Starting at the line that contains "Odyssey Website by: [23Aaron](https://github.com/23Aaron)<br/>" and ending at the line that contains "The combobulator is the", the lines below are to be given again exactly, with nothing added.

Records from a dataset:
================================
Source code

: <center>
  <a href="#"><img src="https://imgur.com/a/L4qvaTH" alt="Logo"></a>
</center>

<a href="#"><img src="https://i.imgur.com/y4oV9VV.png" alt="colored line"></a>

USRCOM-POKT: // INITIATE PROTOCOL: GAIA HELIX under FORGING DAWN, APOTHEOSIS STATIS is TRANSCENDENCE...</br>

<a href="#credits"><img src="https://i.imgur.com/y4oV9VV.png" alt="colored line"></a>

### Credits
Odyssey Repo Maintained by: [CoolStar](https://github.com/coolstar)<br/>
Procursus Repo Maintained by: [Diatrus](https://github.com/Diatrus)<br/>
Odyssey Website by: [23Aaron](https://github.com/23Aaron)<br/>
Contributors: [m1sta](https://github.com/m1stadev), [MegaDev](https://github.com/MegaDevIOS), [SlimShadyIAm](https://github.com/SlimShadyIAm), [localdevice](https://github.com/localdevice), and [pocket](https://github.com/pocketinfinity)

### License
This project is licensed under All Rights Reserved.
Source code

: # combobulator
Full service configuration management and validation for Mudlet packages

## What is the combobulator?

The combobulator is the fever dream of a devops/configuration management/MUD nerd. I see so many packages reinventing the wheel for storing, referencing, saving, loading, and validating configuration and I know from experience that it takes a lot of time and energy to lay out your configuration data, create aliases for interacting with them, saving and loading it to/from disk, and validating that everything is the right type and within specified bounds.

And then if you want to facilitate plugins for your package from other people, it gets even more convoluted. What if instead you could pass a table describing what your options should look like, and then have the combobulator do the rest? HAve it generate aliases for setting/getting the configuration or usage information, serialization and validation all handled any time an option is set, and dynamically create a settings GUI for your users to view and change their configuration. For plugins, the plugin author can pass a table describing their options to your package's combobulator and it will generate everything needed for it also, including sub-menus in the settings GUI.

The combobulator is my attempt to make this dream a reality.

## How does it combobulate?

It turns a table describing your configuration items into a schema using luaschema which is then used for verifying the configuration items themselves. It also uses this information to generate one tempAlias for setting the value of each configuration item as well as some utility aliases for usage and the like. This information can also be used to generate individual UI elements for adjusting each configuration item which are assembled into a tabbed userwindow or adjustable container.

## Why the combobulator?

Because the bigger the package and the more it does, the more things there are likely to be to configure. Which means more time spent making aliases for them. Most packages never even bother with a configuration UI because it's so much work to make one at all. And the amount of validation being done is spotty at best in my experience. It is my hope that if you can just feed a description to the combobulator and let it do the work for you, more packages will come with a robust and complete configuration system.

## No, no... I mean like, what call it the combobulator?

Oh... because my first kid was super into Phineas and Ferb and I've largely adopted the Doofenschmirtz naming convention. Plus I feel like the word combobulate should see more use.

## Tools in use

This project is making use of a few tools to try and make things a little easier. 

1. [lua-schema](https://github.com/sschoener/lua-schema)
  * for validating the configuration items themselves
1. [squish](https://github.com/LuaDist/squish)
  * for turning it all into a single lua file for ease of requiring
================================
Response to this task:
Odyssey Website by: [23Aaron](https://github.com/23Aaron)<br/>
Contributors: [m1sta](https://github.com/m1stadev), [MegaDev](https://github.com/MegaDevIOS), [SlimShadyIAm](https://github.com/SlimShadyIAm), [localdevice](https://github.com/localdevice), and [pocket](https://github.com/pocketinfinity)

### License
This project is licensed under All Rights Reserved.
Source code

: # combobulator
Full service configuration management and validation for Mudlet packages

## What is the combobulator?

The combobulator is the fever dream of a devops/configuration management/MUD nerd. I see so many packages reinventing the wheel for storing, referencing, saving, loading, and validating configuration and I know from experience that it takes a lot of time and energy to lay out your configuration data, create aliases for interacting with them, saving and loading it to/from disk, and validating that everything is the right type and within specified bounds.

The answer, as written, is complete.